You have set yourselves very high standards for what you want to accomplish in your schools, individually and together. And those standards echo some of the thoughts from our scripture readings this evening.
The educational approach in the schools is neither functional nor utilitarian, but subscribes to the holistic vision expressed in the following five key elements:
– Nurturing faith, Christian spirituality and Gospel-based values;
– Promoting partnership;
– Excelling in teaching and learning;
– Creating a caring school community;
– Inspiring transformational leadership. (from your Charter, p.7)
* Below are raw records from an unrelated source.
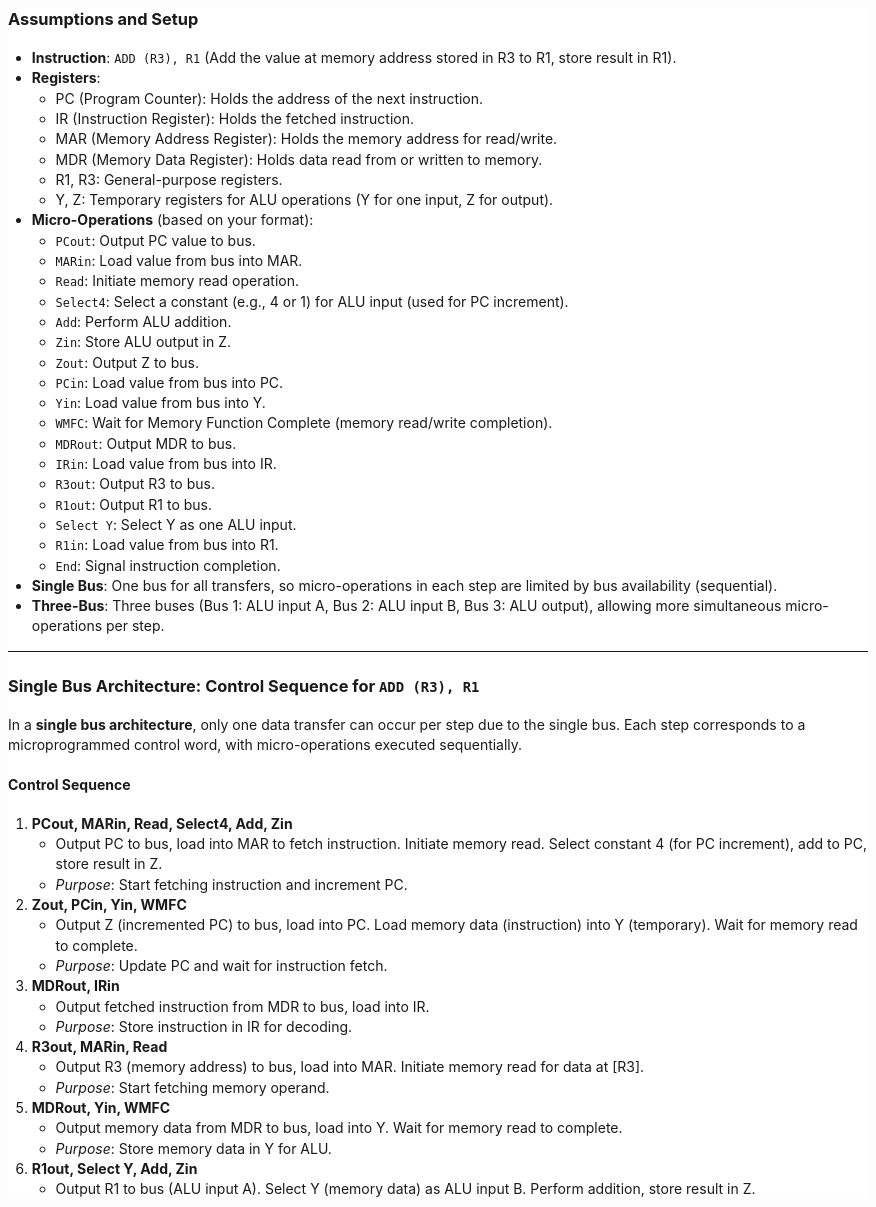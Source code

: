 ### Assumptions and Setup
- **Instruction**: `ADD (R3), R1` (Add the value at memory address stored in R3 to R1, store result in R1).
- **Registers**:
  - PC (Program Counter): Holds the address of the next instruction.
  - IR (Instruction Register): Holds the fetched instruction.
  - MAR (Memory Address Register): Holds the memory address for read/write.
  - MDR (Memory Data Register): Holds data read from or written to memory.
  - R1, R3: General-purpose registers.
  - Y, Z: Temporary registers for ALU operations (Y for one input, Z for output).
- **Micro-Operations** (based on your format):
  - `PCout`: Output PC value to bus.
  - `MARin`: Load value from bus into MAR.
  - `Read`: Initiate memory read operation.
  - `Select4`: Select a constant (e.g., 4 or 1) for ALU input (used for PC increment).
  - `Add`: Perform ALU addition.
  - `Zin`: Store ALU output in Z.
  - `Zout`: Output Z to bus.
  - `PCin`: Load value from bus into PC.
  - `Yin`: Load value from bus into Y.
  - `WMFC`: Wait for Memory Function Complete (memory read/write completion).
  - `MDRout`: Output MDR to bus.
  - `IRin`: Load value from bus into IR.
  - `R3out`: Output R3 to bus.
  - `R1out`: Output R1 to bus.
  - `Select Y`: Select Y as one ALU input.
  - `R1in`: Load value from bus into R1.
  - `End`: Signal instruction completion.
- **Single Bus**: One bus for all transfers, so micro-operations in each step are limited by bus availability (sequential).
- **Three-Bus**: Three buses (Bus 1: ALU input A, Bus 2: ALU input B, Bus 3: ALU output), allowing more simultaneous micro-operations per step.

---

### Single Bus Architecture: Control Sequence for `ADD (R3), R1`

In a **single bus architecture**, only one data transfer can occur per step due to the single bus. Each step corresponds to a microprogrammed control word, with micro-operations executed sequentially.

#### Control Sequence
1. **PCout, MARin, Read, Select4, Add, Zin**  
   - Output PC to bus, load into MAR to fetch instruction. Initiate memory read. Select constant 4 (for PC increment), add to PC, store result in Z.  
   - *Purpose*: Start fetching instruction and increment PC.
2. **Zout, PCin, Yin, WMFC**  
   - Output Z (incremented PC) to bus, load into PC. Load memory data (instruction) into Y (temporary). Wait for memory read to complete.  
   - *Purpose*: Update PC and wait for instruction fetch.
3. **MDRout, IRin**  
   - Output fetched instruction from MDR to bus, load into IR.  
   - *Purpose*: Store instruction in IR for decoding.
4. **R3out, MARin, Read**  
   - Output R3 (memory address) to bus, load into MAR. Initiate memory read for data at [R3].  
   - *Purpose*: Start fetching memory operand.
5. **MDRout, Yin, WMFC**  
   - Output memory data from MDR to bus, load into Y. Wait for memory read to complete.  
   - *Purpose*: Store memory data in Y for ALU.
6. **R1out, Select Y, Add, Zin**  
   - Output R1 to bus (ALU input A). Select Y (memory data) as ALU input B. Perform addition, store result in Z.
You will have to take decisions that some will condemn as ‘jumping’ but which you will see as ‘leading’. You will have to show confidence when some will prioritise caution and ‘what we have we hold’. You will keep insisting on the centrality of faith-promotion when some parents and even staff will seek only exam marks. You will insist on transformation when others want only information and a bit of formation. You will promote sometimes unpopular partnerships when some others will see only ‘ourselves alone’. But those are precisely the places where the radical nature of your founder’s vision will be visible or obscured. It is in these difficult cases that your faithfulness will be tested and made visible.
The Irish Christian Brothers came about because of the passion of one man for the welfare of the many. We need radical voices in Catholic education just as much today. You have accepted the call to step up to the mark and to play that role. Today we pray that you can continue in your service of Christ’s body, the Church.
In this way we are all to come to unity in our faith and in our knowledge of the Son of God, until we become the perfect Man, fully mature with the fullness of Christ himself.